Items from a dataset:
● ● ● ● ● ● ●
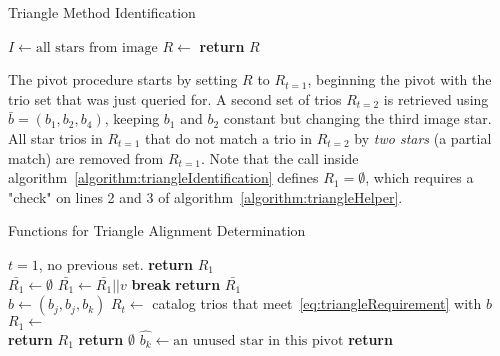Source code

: \begin{algorithm}
    \caption{Triangle Method Identification} \label{algorithm:triangleIdentification}
    \begin{algorithmic}[1]
        \State $I \gets \text{all stars} \text{ from image}$
        \State $R \gets$ 
        \State \textbf{return} $R$
        \EndIf
        \EndFor
        \EndFor
        \EndFor
        \EndProcedure
    \end{algorithmic}
\end{algorithm}

The pivot procedure starts by setting $R$ to $R_{t=1}$, beginning the pivot with the trio set that was just queried
for. A second set of trios $R_{t=2}$ is retrieved using $\bar{b} = (b_1, b_2, b_4)$, keeping $b_1$ and $b_2$ constant
but changing the third image star. All star trios in $R_{t=1}$ that do not match a trio in $R_{t=2}$ by
\textit{two stars} (a partial match) are removed from $R_{t=1}$. Note that the  call
inside algorithm~\autoref{algorithm:triangleIdentification} defines $R_1 = \emptyset$, which requires a "check" on
lines 2 and 3 of algorithm~\autoref{algorithm:triangleHelper}.

\begin{algorithm}
    \caption{Functions for Triangle Alignment Determination} \label{algorithm:triangleHelper}
    \begin{algorithmic}[1]
         \Comment $t = 1$, no previous set.
        \State \textbf{return} $R_1$
        \EndIf
        \\
        \State $\bar{R_1} \gets \emptyset$
        \State $\bar{R_1} \gets \bar{R_1} || v$
        \State \textbf{break}
        \EndIf
        \EndFor
        \EndFor
        \State \textbf{return} $\bar{R_1}$
        \EndFunction
        \\
        \State $b \gets (b_j, b_j, b_k)$
        \State $R_t \gets $ catalog trios that meet~\eqref{eq:triangleRequirement} with $b$
        \State $R_1 \gets $ 
        \\
        \State \textbf{return} $R_1$
        \State \textbf{return} $\emptyset$
        \Else
        \State $\hat{b_k} \gets \text{an unused star in this pivot}$
        \State \textbf{return} 
        \EndIf
        \EndFunction
    \end{algorithmic}
\end{algorithm}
● ● ● ● ● ● ●
Task prompt: Return every line of the preceding records in which the word "pivot" appears.

Your solution:
The pivot procedure starts by setting $R$ to $R_{t=1}$, beginning the pivot with the trio set that was just queried
        \State $\hat{b_k} \gets \text{an unused star in this pivot}$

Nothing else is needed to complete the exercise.